Trybunał Konstytucyjny umorzył postępowanie w sprawie dziesięciu sejmowych uchwał. Dotyczyły one grudniowego wyboru sędziów Trybunału, a także stwierdzenia braku mocy prawnej uchwał Sejmu poprzedniej kadencji o wyborze członków Trybunału. Sędziowie uzasadniają swoją decyzję tym, że podjęte uchwały nie są aktami normatywnymi, co oznacza, że Trybunał nie może ich merytorycznie ocenić. Zdanie odrębne do postanowienia złożyło trzech sędziów, w tym prezes Andrzej Rzepliński.
Decyzję o umorzeniu Trybunał podjął w pełnym, 10-osobowym składzie na posiedzeniu niejawnym. Odbyło się ono w czwartek 7 stycznia. Pierwotnie rozprawa miała odbyć się 12 stycznia. Skargę do TK w tej sprawie złożyła grupa posłów PO, do której przyłączył się Rzecznik Praw Obywatelskich .

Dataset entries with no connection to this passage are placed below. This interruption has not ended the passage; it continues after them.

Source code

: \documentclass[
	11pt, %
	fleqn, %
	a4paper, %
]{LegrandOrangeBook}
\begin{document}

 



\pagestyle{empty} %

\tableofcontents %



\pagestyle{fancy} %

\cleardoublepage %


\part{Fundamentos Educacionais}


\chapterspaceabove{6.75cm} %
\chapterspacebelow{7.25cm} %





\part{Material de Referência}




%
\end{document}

Postanowienie Trybunału o umorzeniu postępowania zapadało na podstawie ustawy z dnia 25 czerwca 2015 roku. Jak czytamy w 44-stronicowym postanowieniu, Trybunał Konstytucyjny ustalił, że „uchwały o braku mocy prawnej nie mogą zostać uznane za akty normatywne”. W ocenie Trybunału, te uchwały nie spełniają kryterium formalnego, czyli nie są aktami kwalifikowanymi przez Konstytucję jako źródła prawa. Jak czytamy dalej, podjęte pod koniec listopada uchwały nie spełniają także kryterium materialnego, czyli nie ustanawiają norm prawnych. Trybunał stwierdził, że postępowanie podlegało umorzeniu ze względu na niedopuszczalność wydania orzeczenia, a uchwały o braku mocy prawnej nie mogą być traktowane jako prawnie wiążące stwierdzenie nieważności wyboru sędziów.

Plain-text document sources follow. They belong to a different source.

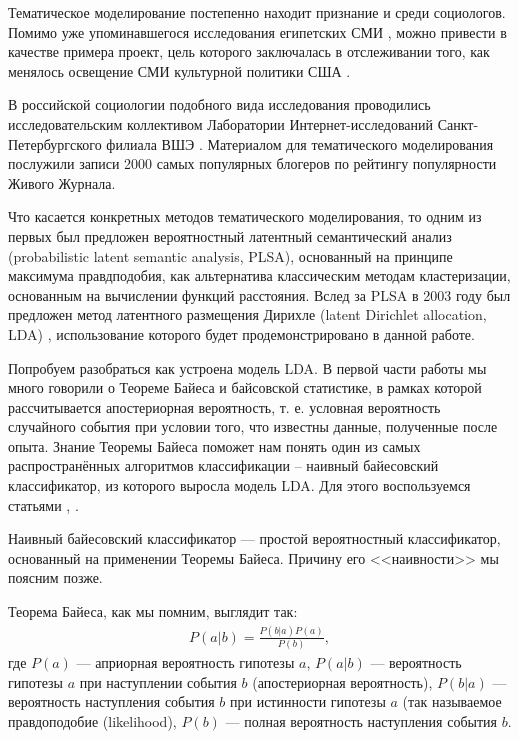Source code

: Тематическое моделирование постепенно находит признание и среди социологов. Помимо уже упоминавшегося исследования египетских СМИ \cite{EgyptianUprising2012}, можно привести в качестве примера проект, цель которого заключалась в отслеживании того, как менялось освещение СМИ культурной политики США \cite{poetics_topics}.

В российской социологии подобного вида исследования проводились исследовательским коллективом Лаборатории Интернет-исследований Санкт-Петербургского филиала ВШЭ \cite{kolcovalda}. Материалом для тематического моделирования послужили записи 2000 самых популярных блогеров по рейтингу популярности Живого Журнала. %

Что касается конкретных методов тематического моделирования, то одним из первых был предложен вероятностный латентный семантический анализ (probabilistic latent semantic analysis, PLSA), основанный на принципе максимума правдподобия, как альтернатива классическим методам кластеризации, основанным на вычислении функций расстояния. Вслед за PLSA в 2003 году был предложен метод латентного размещения Дирихле (latent Dirichlet allocation, LDA) \cite{LDAOrigin}, использование которого будет продемонстрировано в данной работе.

Попробуем разобраться как устроена модель LDA. В первой части работы мы много говорили о Теореме Байеса и байсовской статистике, в рамках которой рассчитывается апостериорная вероятность, т. е. условная вероятность случайного события при условии того, что известны данные, полученные после опыта. Знание Теоремы Байеса поможет нам понять один из самых распространённых алгоритмов классификации -- наивный байесовский классификатор, из которого выросла модель LDA. Для этого воспользуемся статьями \cite{surfburd_bies_lda}, \cite{bies_class}.

Наивный байесовский классификатор — простой вероятностный классификатор, основанный на применении Теоремы Байеса. Причину его <<наивности>> мы поясним позже.

Теорема Байеса, как мы помним, выглядит так:
\begin{eqnarray}
P(a|b)=\frac{P(b|a)P(a)}{P(b)},
\end{eqnarray} 
где $P(a)$ --- априорная вероятность гипотезы $a$, $P(a|b)$ --- вероятность гипотезы $a$ при наступлении события $b$ (апостериорная вероятность), $P(b|a)$ --- вероятность наступления события $b$ при истинности гипотезы $a$ (так называемое правдоподобие (likelihood), $P(b)$ --- полная вероятность наступления события $b$.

Podobne postanowienie Trybunał wydał w sprawie grudniowych uchwał Sejmu, które powołały kolejnych 5 sędziów Trybunału wskazanych przez Prawo i Sprawiedliwość. W ocenie Trybunału, te dokumenty należało zaliczyć do kategorii uchwał nieprawotwórczych, przez które Sejm miałby realizować funkcję kreacyjną w odniesieniu do organów władzy publicznej. Trybunał postanowił również, że grudniowe uchwały nie mogą zostać uznane za akty normatywne.
Zdania odrębne do postanowienia Trybunału złożyło trzech sędziów – prezes Andrzej Rzepliński, Marek Zubik i Andrzej Wróbel.

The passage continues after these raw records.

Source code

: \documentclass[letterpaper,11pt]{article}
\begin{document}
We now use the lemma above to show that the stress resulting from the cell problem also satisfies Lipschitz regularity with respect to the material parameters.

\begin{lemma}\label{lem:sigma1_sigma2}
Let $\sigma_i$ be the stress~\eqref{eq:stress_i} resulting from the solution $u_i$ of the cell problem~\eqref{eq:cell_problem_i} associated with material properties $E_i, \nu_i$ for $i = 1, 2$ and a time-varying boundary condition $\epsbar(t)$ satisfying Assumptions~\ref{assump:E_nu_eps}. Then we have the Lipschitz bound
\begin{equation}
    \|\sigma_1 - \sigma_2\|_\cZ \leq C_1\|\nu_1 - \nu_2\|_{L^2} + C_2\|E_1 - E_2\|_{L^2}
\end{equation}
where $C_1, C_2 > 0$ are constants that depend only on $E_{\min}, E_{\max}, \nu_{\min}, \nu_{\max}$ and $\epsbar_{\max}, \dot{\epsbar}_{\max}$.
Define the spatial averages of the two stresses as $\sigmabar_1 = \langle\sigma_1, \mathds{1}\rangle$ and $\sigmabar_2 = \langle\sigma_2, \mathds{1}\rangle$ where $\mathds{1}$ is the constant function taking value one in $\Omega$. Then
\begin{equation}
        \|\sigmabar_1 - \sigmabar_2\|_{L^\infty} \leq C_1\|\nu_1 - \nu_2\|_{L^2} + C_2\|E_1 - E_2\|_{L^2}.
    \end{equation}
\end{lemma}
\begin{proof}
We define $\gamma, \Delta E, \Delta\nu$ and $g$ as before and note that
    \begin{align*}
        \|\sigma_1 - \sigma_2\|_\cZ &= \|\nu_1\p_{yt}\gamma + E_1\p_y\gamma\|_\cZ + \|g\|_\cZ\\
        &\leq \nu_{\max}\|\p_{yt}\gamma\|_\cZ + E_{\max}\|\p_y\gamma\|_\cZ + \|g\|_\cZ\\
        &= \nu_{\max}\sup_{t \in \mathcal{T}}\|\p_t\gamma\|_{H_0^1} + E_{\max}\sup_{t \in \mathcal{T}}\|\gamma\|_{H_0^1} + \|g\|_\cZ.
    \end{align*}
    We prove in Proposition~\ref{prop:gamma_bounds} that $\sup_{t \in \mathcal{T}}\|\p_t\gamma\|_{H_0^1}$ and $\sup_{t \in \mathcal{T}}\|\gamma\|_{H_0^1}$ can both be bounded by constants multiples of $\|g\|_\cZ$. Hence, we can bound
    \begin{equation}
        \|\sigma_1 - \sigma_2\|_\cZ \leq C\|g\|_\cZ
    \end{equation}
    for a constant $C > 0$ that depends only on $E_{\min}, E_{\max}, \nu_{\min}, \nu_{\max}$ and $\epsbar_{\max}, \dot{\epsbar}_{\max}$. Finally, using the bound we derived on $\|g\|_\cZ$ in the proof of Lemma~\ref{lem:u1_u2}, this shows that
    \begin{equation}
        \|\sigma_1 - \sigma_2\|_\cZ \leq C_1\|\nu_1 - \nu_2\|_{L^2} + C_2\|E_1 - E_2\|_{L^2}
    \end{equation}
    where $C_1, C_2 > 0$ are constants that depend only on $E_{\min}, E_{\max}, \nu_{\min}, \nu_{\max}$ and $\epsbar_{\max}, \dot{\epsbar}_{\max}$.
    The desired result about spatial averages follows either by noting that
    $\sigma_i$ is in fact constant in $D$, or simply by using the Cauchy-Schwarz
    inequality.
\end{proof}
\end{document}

W postanowieniu Trybunału czytamy również, że w toku prac Sejmu z większością PO-PSL, wybierającego 5 sędziów, „nie uchybiono wymogom określonym w obowiązujących przepisach prawa”. Trybunał uznaje za nietrafne argumenty o tym, że o nieważności październikowego wyboru sędziów mogło decydować zgłoszenie kandydatów „przez rzekomo nieuprawnione podmioty” czy też „rzekoma konieczność uwzględnienia zasady dyskontynuacji prac parlamentu”.
Trybunał Konstytucyjny wskazał również, że skuteczność grudniowych uchwał o ponownym wyborze sędziów zależała „wyłącznie” od tego, czy 8 października w sposób ważny dokonano obsadzenia stanowisk członków Trybunału oraz czy ten wybór był zgodny z Konstytucją. W tej sprawie Trybunał orzekł już 3 grudnia, stwierdzając, że wybór dwóch sędziów był niezgodny, zaś trzech pozostałych – zgodny z ustawą zasadniczą.